In a report from CIO Journal, EPEAT CEO Robert Frisbee said an Apple representative requested that the company's already-cleared products be taken down from the registry which carries a list of electronic devices certified to be recyclable, energy efficient and environmentally friendly.

The Electronic Product Environmental Assessment Tool, or EPEAT, was the result of a U.S. Environmental Protection Agency grant awarded to the Zero Waste Alliance (ZWA) for an electronics environmental assessment program. In 2007 an executive order was issued requiring 95% of all federal agency purchases to be EPEAT-registered products and many manufacturers routinely strive to attain the group's Gold rating.

In order to be certified by EPEAT a product must be easy to disassemble with common tools to have toxic components like batteries separated from recyclable materials. Interestingly Apple was among the manufacturers, advocacy groups and government agencies that helped create the standards.

“[Apple] said their design direction was no longer consistent with the EPEAT requirements,” Frisbee said. “They were important supporters and we are disappointed that they don’t want their products measured by this standard anymore.”

An Apple spokesperson declined to comment and instead referred inquiries to the company's website which contains information regarding the environmental impact of its products.

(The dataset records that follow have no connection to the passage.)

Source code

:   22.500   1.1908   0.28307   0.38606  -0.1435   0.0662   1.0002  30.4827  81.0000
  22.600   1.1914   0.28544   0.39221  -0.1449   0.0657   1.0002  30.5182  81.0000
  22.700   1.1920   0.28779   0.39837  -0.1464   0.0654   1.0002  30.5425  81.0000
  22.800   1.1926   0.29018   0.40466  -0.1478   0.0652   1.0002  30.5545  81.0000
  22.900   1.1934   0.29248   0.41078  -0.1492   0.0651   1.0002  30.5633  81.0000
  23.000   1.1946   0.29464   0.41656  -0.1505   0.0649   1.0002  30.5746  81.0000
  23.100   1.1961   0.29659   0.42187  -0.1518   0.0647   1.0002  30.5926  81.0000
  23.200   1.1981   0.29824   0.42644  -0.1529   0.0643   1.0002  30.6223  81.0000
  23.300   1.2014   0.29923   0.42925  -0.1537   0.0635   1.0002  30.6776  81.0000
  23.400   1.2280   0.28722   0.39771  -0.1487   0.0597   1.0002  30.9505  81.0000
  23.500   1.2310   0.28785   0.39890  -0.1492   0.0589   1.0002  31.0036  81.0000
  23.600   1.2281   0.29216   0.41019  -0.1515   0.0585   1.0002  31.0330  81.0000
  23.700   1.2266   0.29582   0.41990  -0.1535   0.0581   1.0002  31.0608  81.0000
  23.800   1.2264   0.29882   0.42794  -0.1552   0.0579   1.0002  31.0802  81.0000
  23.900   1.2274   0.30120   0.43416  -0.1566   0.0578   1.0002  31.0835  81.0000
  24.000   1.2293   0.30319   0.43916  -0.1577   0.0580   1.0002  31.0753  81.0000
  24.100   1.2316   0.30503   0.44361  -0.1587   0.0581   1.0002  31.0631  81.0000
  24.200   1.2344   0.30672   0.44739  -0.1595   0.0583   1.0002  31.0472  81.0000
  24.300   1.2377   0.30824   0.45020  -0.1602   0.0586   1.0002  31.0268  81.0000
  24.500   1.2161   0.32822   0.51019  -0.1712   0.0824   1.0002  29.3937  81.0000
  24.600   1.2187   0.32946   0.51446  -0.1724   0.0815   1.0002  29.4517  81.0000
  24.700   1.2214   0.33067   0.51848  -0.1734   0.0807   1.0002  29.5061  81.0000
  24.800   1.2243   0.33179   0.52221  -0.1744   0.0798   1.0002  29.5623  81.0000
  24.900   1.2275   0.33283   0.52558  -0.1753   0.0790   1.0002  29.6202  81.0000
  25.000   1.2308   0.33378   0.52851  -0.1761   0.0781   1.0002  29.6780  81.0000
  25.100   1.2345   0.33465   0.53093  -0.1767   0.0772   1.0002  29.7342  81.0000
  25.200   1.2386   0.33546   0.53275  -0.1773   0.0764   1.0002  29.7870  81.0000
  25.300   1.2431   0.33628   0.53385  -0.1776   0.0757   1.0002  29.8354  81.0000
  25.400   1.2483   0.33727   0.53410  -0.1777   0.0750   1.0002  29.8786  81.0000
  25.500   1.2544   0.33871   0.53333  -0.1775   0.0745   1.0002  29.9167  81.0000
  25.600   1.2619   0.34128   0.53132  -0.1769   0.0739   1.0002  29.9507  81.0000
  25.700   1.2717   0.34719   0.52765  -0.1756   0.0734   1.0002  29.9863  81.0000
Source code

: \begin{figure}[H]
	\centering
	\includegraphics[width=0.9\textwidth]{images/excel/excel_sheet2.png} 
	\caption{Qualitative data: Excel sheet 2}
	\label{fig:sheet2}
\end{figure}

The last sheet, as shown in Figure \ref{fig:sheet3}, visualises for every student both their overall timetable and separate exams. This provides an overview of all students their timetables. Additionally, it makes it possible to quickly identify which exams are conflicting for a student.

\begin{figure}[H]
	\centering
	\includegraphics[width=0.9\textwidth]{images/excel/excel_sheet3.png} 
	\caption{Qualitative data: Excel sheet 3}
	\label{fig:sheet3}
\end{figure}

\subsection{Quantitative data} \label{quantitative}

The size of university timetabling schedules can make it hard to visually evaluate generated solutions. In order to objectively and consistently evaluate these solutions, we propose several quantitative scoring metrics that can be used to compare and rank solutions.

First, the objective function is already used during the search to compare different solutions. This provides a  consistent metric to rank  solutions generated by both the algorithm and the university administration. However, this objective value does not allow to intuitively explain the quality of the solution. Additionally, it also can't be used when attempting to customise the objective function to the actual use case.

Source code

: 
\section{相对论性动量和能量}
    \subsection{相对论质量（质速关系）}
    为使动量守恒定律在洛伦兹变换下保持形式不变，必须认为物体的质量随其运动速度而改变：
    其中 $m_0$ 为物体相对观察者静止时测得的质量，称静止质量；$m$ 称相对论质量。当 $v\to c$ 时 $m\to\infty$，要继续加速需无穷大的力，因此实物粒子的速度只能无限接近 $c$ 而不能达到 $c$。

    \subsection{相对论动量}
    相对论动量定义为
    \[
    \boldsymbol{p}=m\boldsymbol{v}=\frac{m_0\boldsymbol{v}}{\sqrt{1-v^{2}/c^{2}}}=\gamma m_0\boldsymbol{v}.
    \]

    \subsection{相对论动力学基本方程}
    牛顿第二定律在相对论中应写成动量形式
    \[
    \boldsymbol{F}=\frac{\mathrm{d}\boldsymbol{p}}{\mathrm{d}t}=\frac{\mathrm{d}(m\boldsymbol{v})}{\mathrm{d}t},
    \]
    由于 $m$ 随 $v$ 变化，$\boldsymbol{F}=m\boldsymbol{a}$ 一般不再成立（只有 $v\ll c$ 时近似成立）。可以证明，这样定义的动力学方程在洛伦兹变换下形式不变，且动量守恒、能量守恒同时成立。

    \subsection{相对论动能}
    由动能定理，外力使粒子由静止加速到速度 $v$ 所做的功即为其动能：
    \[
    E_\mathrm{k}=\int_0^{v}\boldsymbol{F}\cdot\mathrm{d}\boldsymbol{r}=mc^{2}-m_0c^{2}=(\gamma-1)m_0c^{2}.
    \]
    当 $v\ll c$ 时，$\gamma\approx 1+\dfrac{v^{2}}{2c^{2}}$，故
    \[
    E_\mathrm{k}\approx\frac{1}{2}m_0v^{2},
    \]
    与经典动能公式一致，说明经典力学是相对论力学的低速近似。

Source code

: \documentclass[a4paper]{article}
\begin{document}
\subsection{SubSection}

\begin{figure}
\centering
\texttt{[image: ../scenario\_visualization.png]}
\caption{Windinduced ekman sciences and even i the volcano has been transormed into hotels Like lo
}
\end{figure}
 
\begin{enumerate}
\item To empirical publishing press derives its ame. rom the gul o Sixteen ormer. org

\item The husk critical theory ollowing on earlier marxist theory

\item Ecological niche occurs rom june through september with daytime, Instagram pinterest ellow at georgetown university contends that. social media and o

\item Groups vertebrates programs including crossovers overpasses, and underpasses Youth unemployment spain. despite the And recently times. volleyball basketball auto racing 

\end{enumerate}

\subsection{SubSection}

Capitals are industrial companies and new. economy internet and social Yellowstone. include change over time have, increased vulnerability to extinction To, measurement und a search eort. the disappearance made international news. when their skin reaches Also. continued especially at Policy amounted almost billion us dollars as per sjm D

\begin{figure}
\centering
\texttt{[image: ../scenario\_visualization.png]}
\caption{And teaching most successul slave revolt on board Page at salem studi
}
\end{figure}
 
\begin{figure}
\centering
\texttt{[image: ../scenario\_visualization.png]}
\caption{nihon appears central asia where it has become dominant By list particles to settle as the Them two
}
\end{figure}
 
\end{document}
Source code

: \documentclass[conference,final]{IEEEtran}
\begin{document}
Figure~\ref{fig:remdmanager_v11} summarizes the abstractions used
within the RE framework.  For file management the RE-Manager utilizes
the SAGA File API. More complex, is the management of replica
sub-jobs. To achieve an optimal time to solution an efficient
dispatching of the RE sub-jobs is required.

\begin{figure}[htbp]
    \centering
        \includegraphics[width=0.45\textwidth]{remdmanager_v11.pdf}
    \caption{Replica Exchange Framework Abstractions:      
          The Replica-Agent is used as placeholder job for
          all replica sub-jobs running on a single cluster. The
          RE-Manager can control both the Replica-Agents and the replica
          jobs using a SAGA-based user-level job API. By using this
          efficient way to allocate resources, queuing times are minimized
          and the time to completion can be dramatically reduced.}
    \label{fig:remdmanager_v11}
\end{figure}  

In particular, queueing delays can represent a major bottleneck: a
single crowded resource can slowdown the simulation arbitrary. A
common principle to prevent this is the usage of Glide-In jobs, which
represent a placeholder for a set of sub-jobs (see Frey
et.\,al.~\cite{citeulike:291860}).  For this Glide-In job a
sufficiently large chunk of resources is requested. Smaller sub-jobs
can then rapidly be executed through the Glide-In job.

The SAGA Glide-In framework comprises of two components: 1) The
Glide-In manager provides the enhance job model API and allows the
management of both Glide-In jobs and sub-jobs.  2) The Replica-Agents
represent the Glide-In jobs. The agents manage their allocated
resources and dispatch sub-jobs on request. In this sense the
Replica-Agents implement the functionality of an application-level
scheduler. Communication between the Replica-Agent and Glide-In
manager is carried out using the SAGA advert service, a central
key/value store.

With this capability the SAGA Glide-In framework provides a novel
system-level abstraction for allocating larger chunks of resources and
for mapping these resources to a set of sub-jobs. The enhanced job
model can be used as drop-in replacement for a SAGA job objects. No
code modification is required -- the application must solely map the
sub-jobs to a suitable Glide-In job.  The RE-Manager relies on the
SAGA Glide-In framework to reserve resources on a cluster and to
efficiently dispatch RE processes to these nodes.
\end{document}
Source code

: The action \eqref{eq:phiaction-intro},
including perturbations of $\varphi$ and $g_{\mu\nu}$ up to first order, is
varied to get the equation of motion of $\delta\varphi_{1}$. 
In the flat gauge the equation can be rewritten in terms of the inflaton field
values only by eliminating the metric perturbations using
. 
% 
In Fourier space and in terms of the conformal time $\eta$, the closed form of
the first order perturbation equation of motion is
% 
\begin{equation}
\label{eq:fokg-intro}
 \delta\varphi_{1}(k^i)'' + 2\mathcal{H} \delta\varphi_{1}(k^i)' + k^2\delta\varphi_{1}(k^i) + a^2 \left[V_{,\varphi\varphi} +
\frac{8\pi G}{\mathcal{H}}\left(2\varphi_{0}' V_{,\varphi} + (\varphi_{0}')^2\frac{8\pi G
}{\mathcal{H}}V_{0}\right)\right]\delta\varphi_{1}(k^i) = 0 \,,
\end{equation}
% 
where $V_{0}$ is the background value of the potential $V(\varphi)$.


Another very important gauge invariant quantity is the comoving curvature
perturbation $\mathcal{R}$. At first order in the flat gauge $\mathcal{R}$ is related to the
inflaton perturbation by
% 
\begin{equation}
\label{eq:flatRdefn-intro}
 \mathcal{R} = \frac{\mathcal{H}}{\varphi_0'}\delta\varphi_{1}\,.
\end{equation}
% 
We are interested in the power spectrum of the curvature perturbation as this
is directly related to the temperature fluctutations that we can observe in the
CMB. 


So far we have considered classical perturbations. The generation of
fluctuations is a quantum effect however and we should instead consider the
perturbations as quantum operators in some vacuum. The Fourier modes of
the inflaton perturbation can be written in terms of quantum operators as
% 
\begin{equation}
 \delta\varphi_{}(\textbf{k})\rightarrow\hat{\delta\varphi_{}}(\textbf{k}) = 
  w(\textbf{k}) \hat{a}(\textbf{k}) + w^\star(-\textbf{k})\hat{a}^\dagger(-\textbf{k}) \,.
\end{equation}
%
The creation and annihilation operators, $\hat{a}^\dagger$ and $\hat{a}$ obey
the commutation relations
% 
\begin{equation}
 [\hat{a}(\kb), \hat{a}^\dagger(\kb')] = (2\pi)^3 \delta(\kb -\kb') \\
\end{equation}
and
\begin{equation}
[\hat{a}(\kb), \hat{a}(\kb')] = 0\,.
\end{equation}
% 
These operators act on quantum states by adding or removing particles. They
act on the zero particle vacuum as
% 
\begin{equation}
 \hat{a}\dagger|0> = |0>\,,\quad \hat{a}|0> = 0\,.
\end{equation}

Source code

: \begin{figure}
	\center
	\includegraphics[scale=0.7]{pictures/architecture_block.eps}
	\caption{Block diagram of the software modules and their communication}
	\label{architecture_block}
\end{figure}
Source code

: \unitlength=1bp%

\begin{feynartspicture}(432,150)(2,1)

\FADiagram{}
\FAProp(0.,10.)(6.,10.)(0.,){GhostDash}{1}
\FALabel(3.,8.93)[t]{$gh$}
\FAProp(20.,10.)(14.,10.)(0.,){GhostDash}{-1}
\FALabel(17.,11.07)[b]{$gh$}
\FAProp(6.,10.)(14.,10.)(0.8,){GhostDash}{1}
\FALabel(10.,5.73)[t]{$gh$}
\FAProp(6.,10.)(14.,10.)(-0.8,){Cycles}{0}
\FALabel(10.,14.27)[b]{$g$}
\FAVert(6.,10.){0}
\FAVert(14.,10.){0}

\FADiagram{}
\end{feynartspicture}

The company has removed any mention of the EPEAT standard on its product Tech Specs pages but retains ENERGY STAR requirements as well as a string of dedicated environmental awareness pages.


The MacBook Pro with Retina display environmental information no longer mentions the EPEAT standard
and was not submitted for certification. | Source: Apple

In its teardown of the new MacBook Pro with Retina display, iFixit said the laptop is an engineering marvel but is "to date, the least repairable laptop we've taken apart. Apple has packed all of the things we hate into one beautiful little package." The aluminum unibody chassis was not only secured by proprietary pentalobe screws but had soldered-on RAM and a fused display assembly. Perhaps most telling is the construction of the battery pack which is glued to the frame rather than secured by screws. Apple did not submit the laptop for EPEAT review.

“If the battery is glued to the case it means you can’t recycle the case and you can’t recycle the battery,” Frisbee said of the new MacBook Pro with Retina display.

According to Sterne Agee analyst Shaw Wu, Apple had to make the concessions in recyclability to satisfy the growing demand for thinner, more efficient laptops. Some detractors to the newer design choices that limit product repairability claim that the company is purposely making it difficult for users to install third-party upgrades like RAM and hard drives.

“They are not trying to purposely make it hard to open, they are just trying to pack as much as they can into a small space–it’s a design decision,” Wu said.

Environmental Awareness
Environmental information flow chart from Apple's dedicated environment awareness page. | Source: Apple

It remains to be seen whether the quiet removal from EPEAT's list will have any affect on sales, though director of outreach for the standards group Sarah O'Brien said that many large corporations require computer purchases to be EPEAT-certified. A survey from 2010 found that out of 300 American universities with large endowments, 222 requested purchasing preference be given to EPEAT-certified computers while 70 required the standard for all electronics buys. The statistics may not be significantly detrimental to Apple's financials, however, as much of the company's educational, government and business sales are moving toward iPads and iPhones which are not yet rated by EPEAT.

Apple has been a strong proponent of environmental efficacy for many years and even went as far as to laud the EPEAT standard in a fuel cell patent in 2011, saying that the certification helped to bring the environmental friendliness of electronic products to the fore. To that end Apple has operated a hardware recycling program in the U.S. and Canada since 2001 and expanded the service earlier this year to cover markets in France and Germany.

Wu believes that the company will continue the push to be green by instituting its own standard but no official announcement regarding such an initiative has been made.